Islamic State (ISIS) terrorists began sending the serious messages to James Foley’s family and the GlobalPost last fall, Philip Balboni, the news agency’s head, told the Wall Street Journal.
At first, the infrequent messages made political and financial demands. Then, last week, the fighters sent a hateful email saying Foley would be killed.
“The message was vitriolic and filled with rage against the United States. It was deadly serious,” Balboni told CNN. Foley freelanced for GlobalPost, a Boston-based international news agency, before he was kidnapped in Syria in 2012.
Attorney General Eric Holder spoke out against the demanding terrorists in a Thursday press conference.
“This nation, we have long memories and our reach is very wide. We will not forget, and people will be held accountable,” he said.
He added that Foley was a “ ‘symbol of what’s right about the United States.’
‘The same ISIS terrorists who pressed Foley’s family for funds demanded at least $100 million from the United States government in exchange for the journalist’s release, the New York Times reported.
It’s unclear whether the requested $132 million from the family or the $100 million from the U.S. would have satisfied the terrorists’ demands.
Sticking to its longstanding policy of refusing to negotiate with terrorists, the U.S. declined to funnel the funds.

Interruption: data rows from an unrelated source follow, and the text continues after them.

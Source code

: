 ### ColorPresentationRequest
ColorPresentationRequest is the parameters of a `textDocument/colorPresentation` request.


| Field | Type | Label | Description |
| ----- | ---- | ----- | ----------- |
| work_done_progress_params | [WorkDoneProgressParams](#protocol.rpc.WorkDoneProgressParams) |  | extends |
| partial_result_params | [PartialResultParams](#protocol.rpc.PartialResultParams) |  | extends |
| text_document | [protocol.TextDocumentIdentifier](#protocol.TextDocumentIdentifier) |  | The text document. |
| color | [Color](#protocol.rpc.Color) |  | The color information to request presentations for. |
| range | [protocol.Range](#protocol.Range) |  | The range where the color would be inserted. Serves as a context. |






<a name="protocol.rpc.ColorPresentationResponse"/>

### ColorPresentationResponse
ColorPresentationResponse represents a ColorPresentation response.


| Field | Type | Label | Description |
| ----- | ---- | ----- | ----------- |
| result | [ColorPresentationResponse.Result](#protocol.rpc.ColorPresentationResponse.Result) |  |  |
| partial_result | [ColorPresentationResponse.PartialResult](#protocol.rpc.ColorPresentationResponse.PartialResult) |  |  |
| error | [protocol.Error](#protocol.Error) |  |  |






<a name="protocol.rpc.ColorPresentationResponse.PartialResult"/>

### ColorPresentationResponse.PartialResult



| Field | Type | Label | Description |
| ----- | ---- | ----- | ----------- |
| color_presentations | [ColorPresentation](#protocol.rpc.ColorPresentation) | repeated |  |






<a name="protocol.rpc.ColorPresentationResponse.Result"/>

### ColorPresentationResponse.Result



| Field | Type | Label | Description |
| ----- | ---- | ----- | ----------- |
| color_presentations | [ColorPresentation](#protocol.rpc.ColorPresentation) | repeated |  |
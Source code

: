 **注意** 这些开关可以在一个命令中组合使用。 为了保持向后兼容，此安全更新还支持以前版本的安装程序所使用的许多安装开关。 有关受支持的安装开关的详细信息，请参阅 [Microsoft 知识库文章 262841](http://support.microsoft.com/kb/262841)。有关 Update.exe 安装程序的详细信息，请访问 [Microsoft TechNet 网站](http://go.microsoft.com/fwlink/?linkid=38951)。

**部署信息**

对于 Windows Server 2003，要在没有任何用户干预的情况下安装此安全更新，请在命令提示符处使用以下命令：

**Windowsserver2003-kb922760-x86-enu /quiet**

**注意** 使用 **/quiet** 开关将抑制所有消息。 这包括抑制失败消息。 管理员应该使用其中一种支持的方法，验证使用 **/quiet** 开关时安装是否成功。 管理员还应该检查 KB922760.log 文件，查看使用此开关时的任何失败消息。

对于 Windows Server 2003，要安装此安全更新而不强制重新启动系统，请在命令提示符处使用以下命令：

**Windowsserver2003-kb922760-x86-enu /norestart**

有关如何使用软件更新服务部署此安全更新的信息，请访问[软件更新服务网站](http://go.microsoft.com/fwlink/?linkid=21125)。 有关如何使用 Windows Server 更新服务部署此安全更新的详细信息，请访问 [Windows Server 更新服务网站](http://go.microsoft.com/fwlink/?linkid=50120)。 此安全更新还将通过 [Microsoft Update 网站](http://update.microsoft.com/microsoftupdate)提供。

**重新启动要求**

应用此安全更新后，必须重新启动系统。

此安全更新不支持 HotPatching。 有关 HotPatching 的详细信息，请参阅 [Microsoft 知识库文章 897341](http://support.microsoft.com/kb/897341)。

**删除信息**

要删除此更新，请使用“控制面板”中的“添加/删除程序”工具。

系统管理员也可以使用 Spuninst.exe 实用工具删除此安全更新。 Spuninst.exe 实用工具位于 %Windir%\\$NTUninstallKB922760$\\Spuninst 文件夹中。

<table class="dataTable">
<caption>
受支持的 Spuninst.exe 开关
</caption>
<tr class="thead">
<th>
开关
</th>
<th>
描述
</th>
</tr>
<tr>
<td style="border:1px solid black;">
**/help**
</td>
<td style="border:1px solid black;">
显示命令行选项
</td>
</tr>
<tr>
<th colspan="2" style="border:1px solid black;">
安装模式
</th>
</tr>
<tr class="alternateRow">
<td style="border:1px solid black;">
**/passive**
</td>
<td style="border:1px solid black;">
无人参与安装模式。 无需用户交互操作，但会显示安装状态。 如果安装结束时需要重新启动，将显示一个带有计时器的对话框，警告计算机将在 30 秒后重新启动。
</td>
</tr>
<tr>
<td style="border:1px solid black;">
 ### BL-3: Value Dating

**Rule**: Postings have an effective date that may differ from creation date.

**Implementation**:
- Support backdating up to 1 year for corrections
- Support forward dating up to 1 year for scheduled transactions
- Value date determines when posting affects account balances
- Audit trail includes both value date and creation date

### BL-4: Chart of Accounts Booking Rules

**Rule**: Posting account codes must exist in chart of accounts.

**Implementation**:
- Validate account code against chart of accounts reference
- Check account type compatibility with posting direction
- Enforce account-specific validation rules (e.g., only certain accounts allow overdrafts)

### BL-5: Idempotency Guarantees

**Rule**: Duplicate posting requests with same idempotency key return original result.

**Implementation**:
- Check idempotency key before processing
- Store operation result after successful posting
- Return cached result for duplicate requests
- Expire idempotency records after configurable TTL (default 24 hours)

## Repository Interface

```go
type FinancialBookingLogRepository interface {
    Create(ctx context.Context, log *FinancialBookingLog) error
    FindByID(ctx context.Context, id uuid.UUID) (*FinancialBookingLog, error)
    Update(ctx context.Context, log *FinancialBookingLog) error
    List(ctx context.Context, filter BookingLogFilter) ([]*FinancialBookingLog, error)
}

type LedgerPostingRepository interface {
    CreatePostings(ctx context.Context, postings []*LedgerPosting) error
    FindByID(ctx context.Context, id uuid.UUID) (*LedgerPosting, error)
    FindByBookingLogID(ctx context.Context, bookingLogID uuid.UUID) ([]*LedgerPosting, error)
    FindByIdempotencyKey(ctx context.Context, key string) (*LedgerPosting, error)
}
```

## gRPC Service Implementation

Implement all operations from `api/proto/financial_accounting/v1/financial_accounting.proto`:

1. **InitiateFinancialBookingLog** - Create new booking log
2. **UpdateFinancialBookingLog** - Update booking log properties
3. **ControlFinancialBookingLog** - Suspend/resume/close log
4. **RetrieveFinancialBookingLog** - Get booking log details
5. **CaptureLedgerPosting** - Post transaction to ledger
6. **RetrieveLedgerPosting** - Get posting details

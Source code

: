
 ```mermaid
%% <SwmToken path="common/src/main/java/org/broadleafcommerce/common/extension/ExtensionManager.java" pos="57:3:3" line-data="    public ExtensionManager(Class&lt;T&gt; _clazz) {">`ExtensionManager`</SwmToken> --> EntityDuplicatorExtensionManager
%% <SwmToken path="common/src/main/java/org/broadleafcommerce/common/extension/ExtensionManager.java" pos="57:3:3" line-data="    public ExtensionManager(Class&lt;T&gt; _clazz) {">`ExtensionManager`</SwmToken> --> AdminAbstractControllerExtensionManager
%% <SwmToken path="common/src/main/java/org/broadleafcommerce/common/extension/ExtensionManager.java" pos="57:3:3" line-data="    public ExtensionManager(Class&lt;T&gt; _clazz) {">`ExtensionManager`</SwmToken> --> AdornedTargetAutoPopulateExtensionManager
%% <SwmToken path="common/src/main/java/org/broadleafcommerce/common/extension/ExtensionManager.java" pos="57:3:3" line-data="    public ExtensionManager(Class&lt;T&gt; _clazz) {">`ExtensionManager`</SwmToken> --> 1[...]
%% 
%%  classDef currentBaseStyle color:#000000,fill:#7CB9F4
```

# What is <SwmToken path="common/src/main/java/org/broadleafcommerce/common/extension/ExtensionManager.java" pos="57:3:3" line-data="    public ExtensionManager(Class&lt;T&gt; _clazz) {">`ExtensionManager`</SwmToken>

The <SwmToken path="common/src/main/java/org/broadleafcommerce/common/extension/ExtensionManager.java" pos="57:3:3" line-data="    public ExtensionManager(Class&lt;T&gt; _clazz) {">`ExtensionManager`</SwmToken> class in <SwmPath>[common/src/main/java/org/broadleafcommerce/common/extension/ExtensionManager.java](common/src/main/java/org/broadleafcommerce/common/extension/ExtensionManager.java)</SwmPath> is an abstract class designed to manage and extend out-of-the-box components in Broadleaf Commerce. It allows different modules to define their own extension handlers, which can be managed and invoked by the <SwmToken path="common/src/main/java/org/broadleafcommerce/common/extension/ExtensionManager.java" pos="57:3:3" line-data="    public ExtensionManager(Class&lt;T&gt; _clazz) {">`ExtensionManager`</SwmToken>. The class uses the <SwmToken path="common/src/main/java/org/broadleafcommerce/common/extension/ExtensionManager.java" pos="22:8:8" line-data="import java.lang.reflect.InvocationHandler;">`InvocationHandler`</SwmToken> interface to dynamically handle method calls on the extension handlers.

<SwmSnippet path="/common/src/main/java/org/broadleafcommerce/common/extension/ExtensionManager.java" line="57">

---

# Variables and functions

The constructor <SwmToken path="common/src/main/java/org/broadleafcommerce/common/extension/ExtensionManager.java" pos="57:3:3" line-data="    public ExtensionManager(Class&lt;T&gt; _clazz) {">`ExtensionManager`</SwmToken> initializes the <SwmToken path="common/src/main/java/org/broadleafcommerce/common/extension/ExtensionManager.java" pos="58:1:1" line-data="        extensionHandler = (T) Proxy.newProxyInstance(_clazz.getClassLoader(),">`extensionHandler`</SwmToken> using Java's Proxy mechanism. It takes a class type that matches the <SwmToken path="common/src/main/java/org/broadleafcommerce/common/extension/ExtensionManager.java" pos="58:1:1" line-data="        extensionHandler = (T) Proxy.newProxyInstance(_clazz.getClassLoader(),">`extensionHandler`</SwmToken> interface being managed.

Some European countries have spent millions rescuing their citizens from terrorists’ hands. Over the past five years, terrorist groups in the Middle East have raked in about $125 million in the kidnapping plots.
Four French and three Spanish captives were released this year from Al Qaeda-like groups after the two nations transferred the money. The U.S. and Britain have refused to fund such terrorists groups, even when its citizens are on the line.
The refused ransoms were not the missed — or failed — opportunity to save Foley.
This summer, President Barack Obama sent a special force to Syria on a top-secret assignment to free several American hostages held by Islamic State terrorists. Foley was among the mission’s targets.
But when the troops reached their destination, the fighters and their detainees were nowhere in sight.
On top of the U.S. government’s efforts, GlobalPost worked tirelessly to bring its journalist home.
The organization worked with a security firm to find its missing freelancer, but that hunt — which cost the news agency millions of dollars — was ultimately unsuccessful.
The agency never paid the 100 million Euros, about $132 million, the terrorist demanded via email.
Foley went missing in northern Syria in November 2012. He was held with other ISIS-held hostages during his two years in captivity.
French freelance reporter Nicolas Henin spent seven months detained alongside the American photographer. When the terrorists though Foley was planning to escape, they inflicted a “brutal punishment” on him, Henin told ABC News.
Henin declined to detail the punishments, citing respect for Foley’s family.
ISIS released video of Foley’s execution Tuesday, although it’s unclear exactly when he was killed.
In the video, a masked fighter first explained Foley’s execution was a punishment on the U.S. for its recent airstrike campaign against ISIS, as the 40-year-old journalist kneeled in the sand beside him.
The group also warned that a second captive American journalist, Steven J. Sotloff, would be condemned next if the U.S. does not meet the terrorists demands.
“The life of this American citizen, Obama, depends on your next decision,” the terrorist said.
Sotloff, a freelance reporter for TIME magazine, was kidnapped in August 2013 while on assignment in Syria.